C’est un peintre sans goût, dont le soin ridicule,
En peignant une femme, imite avec scrupule
Ses ongles, ses cheveux, les taches de son sein.
Vous, peignez plus en grand. Au retour du matin
Avez-vous quelquefois, du sommet des montagnes,
Embrassé d’un coup-d’œil la scène des campagnes,
Les fleuves, les moissons, les vallons, les coteaux,
Les bois, les champs, les prés blanchis par les troupeaux,
Et, dans l’enfoncement de l’horizon bleuâtre,
De ces monts fugitifs le long amphithéâtre ?
Voilà votre modèle. Imitez dans vos vers
Ces masses de beautés et ces groupes divers.
Je sais qu’un peintre adroit du fond d’un paysage
De quelque objet saillant peut détacher l’image ;
Mais ne choisissez point ces objets au hasard ;
Pour la belle nature épuisez tout votre art.

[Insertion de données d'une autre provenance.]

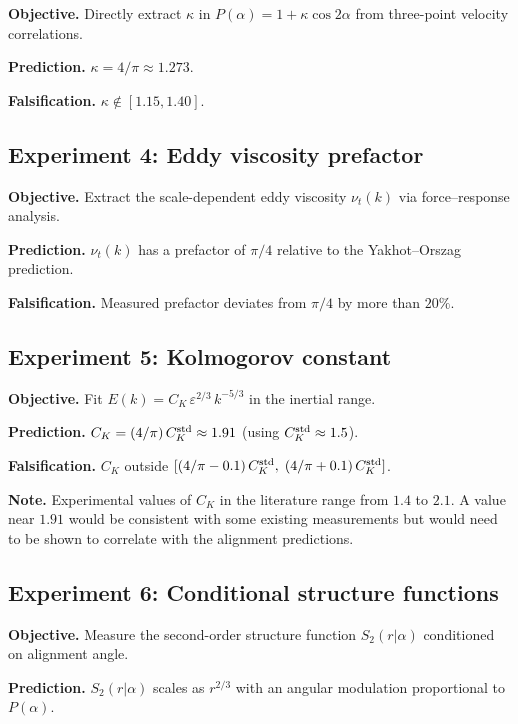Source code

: \documentclass[12pt,a4paper]{article}
\begin{document}
\noindent\textbf{Objective.}
Directly extract $\kappa$ in $P(\alpha) = 1 + \kappa\cos 2\alpha$ from three-point velocity correlations.

\noindent\textbf{Prediction.}
$\kappa = 4/\pi \approx 1.273$.

\noindent\textbf{Falsification.}
$\kappa \notin [1.15, 1.40]$.

\subsection{Experiment 4: Eddy viscosity prefactor}

\noindent\textbf{Objective.}
Extract the scale-dependent eddy viscosity $\nu_t(k)$ via force--response analysis.

\noindent\textbf{Prediction.}
$\nu_t(k)$ has a prefactor of $\pi/4$ relative to the Yakhot--Orszag prediction.

\noindent\textbf{Falsification.}
Measured prefactor deviates from $\pi/4$ by more than $20\%$.

\subsection{Experiment 5: Kolmogorov constant}

\noindent\textbf{Objective.}
Fit $E(k) = C_K\,\varepsilon^{2/3}\,k^{-5/3}$ in the inertial range.

\noindent\textbf{Prediction.}
$C_K = (4/\pi)\,C_K^{\rm std} \approx 1.91$ (using $C_K^{\rm std} \approx 1.5$).

\noindent\textbf{Falsification.}
$C_K$ outside $[(4/\pi - 0.1)\,C_K^{\rm std},\;(4/\pi + 0.1)\,C_K^{\rm std}]$.

\noindent\textbf{Note.}
Experimental values of $C_K$ in the literature range from $1.4$ to $2.1$.
A value near $1.91$ would be consistent with some existing measurements but would need to be shown to correlate with the alignment predictions.

\subsection{Experiment 6: Conditional structure functions}

\noindent\textbf{Objective.}
Measure the second-order structure function $S_2(r|\alpha)$ conditioned on alignment angle.

\noindent\textbf{Prediction.}
$S_2(r|\alpha)$ scales as $r^{2/3}$ with an angular modulation proportional to $P(\alpha)$.
\end{document}
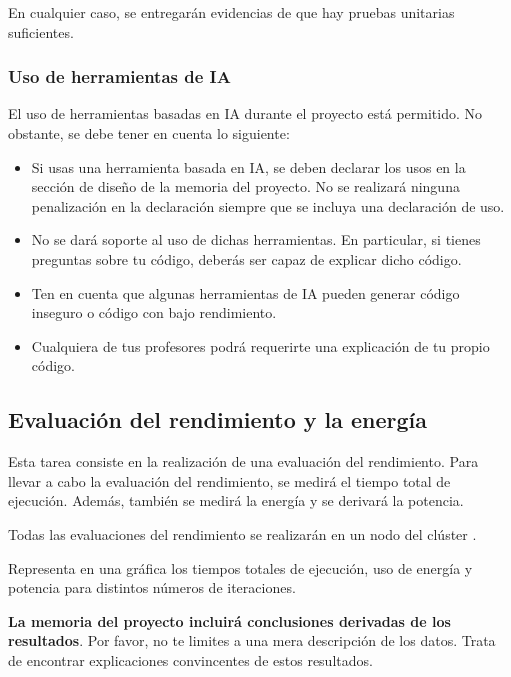 En cualquier caso, se entregarán evidencias de que hay pruebas unitarias
suficientes.

\subsubsection{Uso de herramientas de IA}

El uso de herramientas basadas en IA durante el proyecto está permitido.
No obstante, se debe tener en cuenta lo siguiente:

\begin{itemize}

\item Si usas una herramienta basada en IA, se deben declarar los usos en 
la sección de diseño de la memoria del proyecto. No se realizará ninguna
penalización en la declaración siempre que se incluya una declaración de uso.

\item No se dará soporte al uso de dichas herramientas. En particular,
si tienes preguntas sobre tu código, deberás ser capaz de explicar dicho
código.

\item Ten en cuenta que algunas herramientas de IA pueden generar código
inseguro o código con bajo rendimiento.

\item Cualquiera de tus profesores podrá requerirte una explicación de tu propio 
código.

\end{itemize}

\subsection{Evaluación del rendimiento y la energía}

Esta tarea consiste en la realización de una evaluación del rendimiento.
Para llevar a cabo la evaluación del rendimiento, se medirá el tiempo total
de ejecución. Además, también se medirá la energía y se derivará la potencia.

Todas las evaluaciones del rendimiento se realizarán en un nodo del clúster
.

Representa en una gráfica los tiempos totales de ejecución, uso de energía y
potencia para distintos números de iteraciones.

\textbf{La memoria del proyecto incluirá conclusiones derivadas de los
resultados}.
Por favor, no te limites a una mera descripción de los datos.
Trata de encontrar explicaciones convincentes de estos resultados.

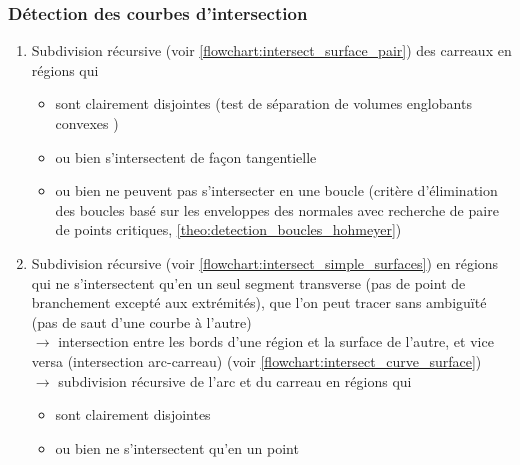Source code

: \subsubsection{Détection des courbes d'intersection}
\begin{enumerate}
	\item Subdivision récursive (voir \autoref{flowchart:intersect_surface_pair}) des carreaux en régions qui
	\begin{itemize}
		\item sont clairement disjointes (test de séparation de volumes englobants convexes \cite{eberly1999})
		\item ou bien s'intersectent de façon tangentielle
		\item ou bien ne peuvent pas s'intersecter en une boucle (critère d'élimination des boucles basé sur les enveloppes des normales avec recherche de paire de points critiques, \cf \autoref{theo:detection_boucles_hohmeyer})
	\end{itemize}
	
	\item Subdivision récursive (voir \autoref{flowchart:intersect_simple_surfaces}) en régions qui ne s'intersectent qu'en un seul segment transverse (pas de point de branchement excepté aux extrémités), que l'on peut tracer sans ambiguïté (pas de saut d'une courbe à l'autre)\\
	$\to$ intersection entre les bords d'une région et la surface de l'autre, et vice versa (intersection arc-carreau) (voir \autoref{flowchart:intersect_curve_surface})\\
	$\to$ subdivision récursive de l'arc et du carreau en régions qui
	\begin{itemize}
		\item sont clairement disjointes
		\item ou bien ne s'intersectent qu'en un point
	\end{itemize}
\end{enumerate}

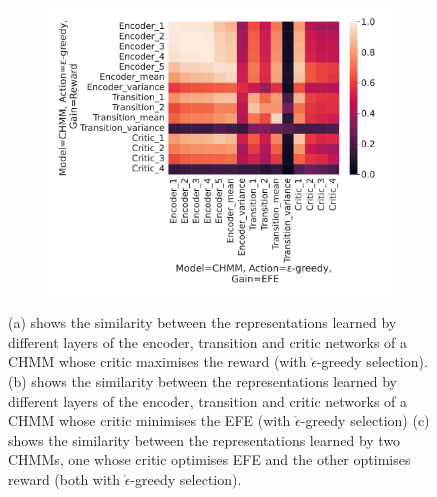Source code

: \documentclass[twoside,11pt]{article}
\begin{document}
\begin{figure}[H]
\begin{subfigure}{.3\textwidth}
    \end{subfigure}%
    \begin{subfigure}{.3\textwidth}
        \centering
        \includegraphics[draft=false,width=\linewidth]{cka_figures/CKA_chmm_73_chmm_77}
        \caption{}\label{sfig:cka-chmm-chmm2}
    \end{subfigure}

    \caption{(a) shows the similarity between the representations learned by different layers of the encoder, transition and critic networks of a CHMM whose critic maximises the reward (with $\mathring{\epsilon}$-greedy selection).
        (b) shows the similarity between the representations learned by different layers of the encoder, transition and critic networks of a CHMM whose critic minimises the EFE (with $\mathring{\epsilon}$-greedy selection)
        (c) shows the similarity between the representations learned by two CHMMs, one whose critic optimises EFE and the other optimises reward (both with $\mathring{\epsilon}$-greedy selection).
    }
    \label{fig:cka-chmm}
\end{figure}
\end{document}
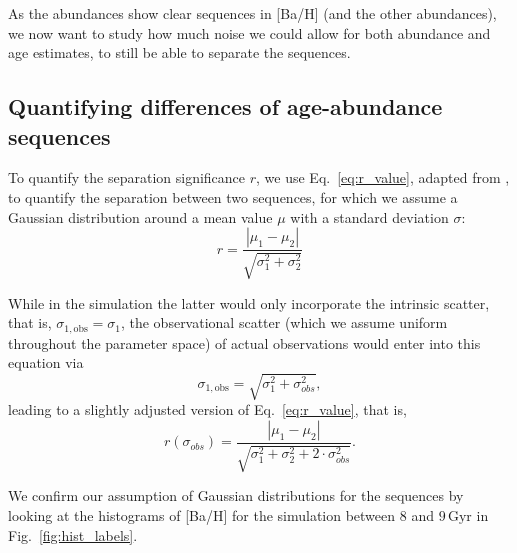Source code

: \documentclass[fleqn,usenatbib]{mnras}
\begin{document}
As the abundances show clear sequences in [Ba/H] (and the other abundances), we now want to study how much noise we could allow for both abundance and age estimates, to still be able to separate the sequences.

\subsection{Quantifying differences of age-abundance sequences} \label{sec:ageabundance}

To quantify the separation significance $r$, we use Eq.~\ref{eq:r_value}, adapted from \citet{Lindegren2013}, to quantify the separation between two sequences, for which we assume a Gaussian distribution around a mean value $\mu$ with a standard deviation $\sigma$:
\begin{equation} \label{eq:r_value}
r = \frac{|\mu_1 - \mu_2|}{\sqrt{\sigma_1^2 + \sigma_2^2}}
\end{equation}

While in the simulation the latter would only incorporate the intrinsic scatter, that is, $\sigma_{1,\text{obs}} = \sigma_1$, the observational scatter (which we assume uniform throughout the parameter space) of actual observations would enter into this equation via
\begin{equation} \label{eq:scatter}
    \sigma_{1,\text{obs}} = \sqrt{\sigma_1^2+\sigma_{obs}^2},
\end{equation}
leading to a slightly adjusted version of Eq.~\ref{eq:r_value}, that is,
\begin{equation} \label{eq:r_value_observed}
r (\sigma_{obs}) = \frac{|\mu_1 - \mu_2|}{\sqrt{\sigma_1^2 + \sigma_2^2 + 2\cdot \sigma_{obs}^2}}.
\end{equation}

We confirm our assumption of Gaussian distributions for the sequences by looking at the histograms of [Ba/H] for the simulation between 8 and $9\,\mathrm{Gyr}$ in Fig.~\ref{fig:hist_labels}.
\end{document}
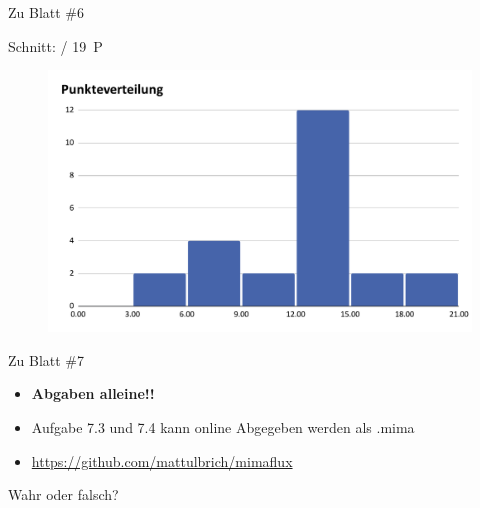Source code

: 
\newcommand{\handout}{}



\morescalingdelimiters




\begin{frame}{Zu Blatt \#6}
	
	Schnitt:  / 19~P
	
	\pause
	\begin{figure}
	    \centering
	    \includegraphics[scale=0.45]{./Punkteverteilung.pdf}
	\end{figure}
\end{frame}

\begin{frame}{Zu Blatt \#7}
	\begin{itemize}
	    \item \textbf{Abgaben alleine!!}
        \item Aufgabe 7.3 und 7.4 kann online Abgegeben werden als .mima
        \item \href{https://github.com/mattulbrich/mimaflux}{https://github.com/mattulbrich/mimaflux}
	\end{itemize}
	
\end{frame}


\framePrevEpisode

\begin{frame}[t]{Wahr oder falsch?}
	\Socrative
\end{frame}

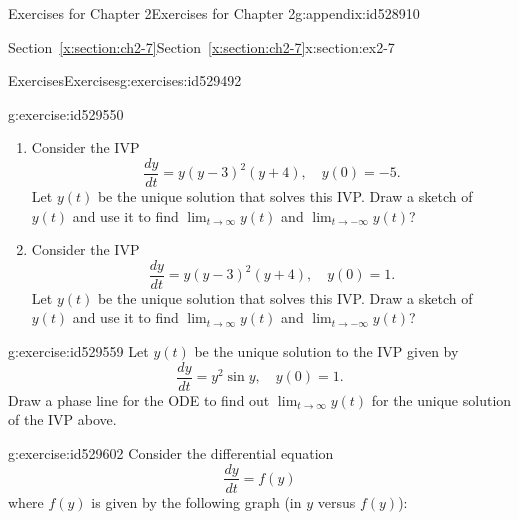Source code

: \documentclass[oneside,10pt,]{book}
\newcommand{\xreffont}{\relax}
\numberwithin{equation}{section}
\numberwithin{equation}{section}
\begin{document}
\begin{appendixptx}{Exercises for Chapter 2}{}{Exercises for Chapter 2}{}{}{g:appendix:id528910}
\begin{sectionptx}{Section~{\xreffont\ref*{x:section:ch2-7}}}{}{Section~{\xreffont\ref*{x:section:ch2-7}}}{}{}{x:section:ex2-7}
\begin{exercises-subsection-numberless}{Exercises}{}{Exercises}{}{}{g:exercises:id529492}
\begin{divisionexercise}{2}{}{}{g:exercise:id529550}
\begin{enumerate}[label=(\alph*)]
\item{}Consider the IVP%
\begin{equation*}
\frac{dy}{dt}=y\left(y-3\right)^{2}\left(y+4\right),\,\,\,\,\,\,y(0)=-5.
\end{equation*}
Let \(y(t)\) be the unique solution that solves this IVP. Draw a sketch of \(y(t)\) and use it to find \(\lim_{t\to\infty}y(t)\) and \(\lim_{t\to-\infty}y(t)\)?%
\item{}Consider the IVP%
\begin{equation*}
\frac{dy}{dt}=y\left(y-3\right)^{2}\left(y+4\right),\,\,\,\,\,\,y(0)=1.
\end{equation*}
Let \(y(t)\) be the unique solution that solves this IVP. Draw a sketch of \(y(t)\) and use it to find \(\lim_{t\to\infty}y(t)\) and \(\lim_{t\to-\infty}y(t)\)?%
\end{enumerate}
\end{divisionexercise}%
\begin{divisionexercise}{3}{}{}{g:exercise:id529559}%
Let \(y(t)\) be the unique solution to the IVP given by%
\begin{equation*}
\frac{dy}{dt}=y^{2}\sin y,\,\,\,\,\,\,y(0)=1.
\end{equation*}
Draw a phase line for the ODE to find out \(\lim_{t\to\infty}y(t)\) for the unique solution of the IVP above.%
\end{divisionexercise}%
\begin{divisionexercise}{4}{}{}{g:exercise:id529602}%
Consider the differential equation%
\begin{equation*}
\frac{dy}{dt}=f\left(y\right)
\end{equation*}
where \(f(y)\) is given by the following graph (in \(y\) versus \(f(y)\)):%
\begin{image}{0}{1}{0}%

\end{image}
\end{divisionexercise}
\end{exercises-subsection-numberless}
\end{sectionptx}
\end{appendixptx}
\end{document}
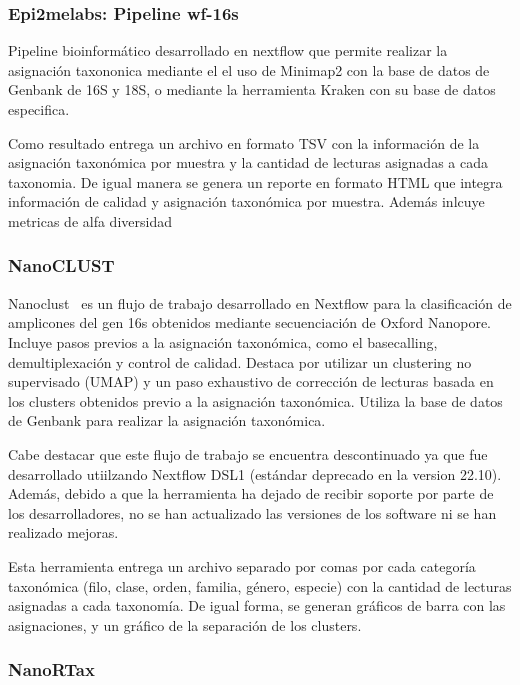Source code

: \subsubsection{Epi2melabs: Pipeline wf-16s}
Pipeline bioinformático desarrollado en nextflow que permite realizar la asignación taxononica mediante el el uso de Minimap2 con la base de datos de Genbank de 16S y 18S, o mediante la herramienta Kraken con su base de datos especifica.

Como resultado entrega un archivo en formato TSV con la información de la asignación taxonómica por muestra y la cantidad de lecturas asignadas a cada taxonomia.
De igual manera se genera un reporte en formato HTML que integra información de calidad y asignación taxonómica por muestra. Además inlcuye metricas de alfa diversidad



\subsubsection{NanoCLUST}
Nanoclust~\cite{10.1093/bioinformatics/btaa900} es un flujo de trabajo desarrollado en Nextflow para la clasificación de amplicones del gen 16s obtenidos mediante secuenciación de Oxford Nanopore. 
Incluye pasos previos a la asignación taxonómica, como el basecalling, demultiplexación y control de calidad. 
Destaca por utilizar un clustering no supervisado (UMAP) y un paso exhaustivo de corrección de lecturas basada en los clusters obtenidos previo a la asignación taxonómica.
Utiliza la base de datos de Genbank para realizar la asignación taxonómica.

Cabe destacar que este flujo de trabajo se encuentra descontinuado ya que fue desarrollado utiilzando Nextflow DSL1 (estándar deprecado en la version 22.10). Además, debido a que la herramienta ha dejado de recibir soporte por parte de los desarrolladores, no se han actualizado las versiones de los software ni se han realizado mejoras.

Esta herramienta entrega un archivo separado por comas por cada categoría taxonómica (filo, clase, orden, familia, género, especie) con la cantidad de lecturas asignadas a cada taxonomía. 
De igual forma, se generan gráficos de barra con las asignaciones, y un gráfico de la separación de los clusters. 
\subsubsection{NanoRTax}

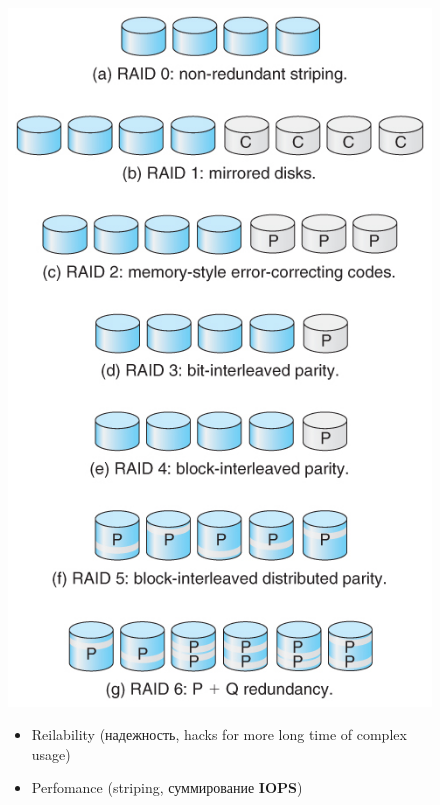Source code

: \documentclass[../../lectures.tex]{subfiles}
\begin{document}
\begin{figure}[H]
\captionsetup{singlelinecheck=off}
\begin{minipage}[c]{0.5\linewidth}
\centering
\includegraphics[width=\textwidth]{images/raid-levels.jpg}
\end{minipage}
\begin{minipage}[c]{0.5\linewidth}
\centering
\begin{itemize}
    \item Reilability (надежность, hacks for more long time of complex usage)
    \item Perfomance (striping, суммирование \textbf{IOPS})

\end{itemize}
\end{minipage}
\end{figure}
\end{document}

Cependant laissez croire à la foule grossière
Que la belle nature est toujours régulière :
Ces arbres arrondis, droits et majestueux,
Peignez-les, j’y consens. Mais ce tronc tortueux,
Qui, bizarre en sa masse, informe en sa parure,
Et jetant au hasard des touffes de verdure,
Etend ses bras pendans sur des rochers déserts,
Dans ses brutes beautés mérite aussi vos vers.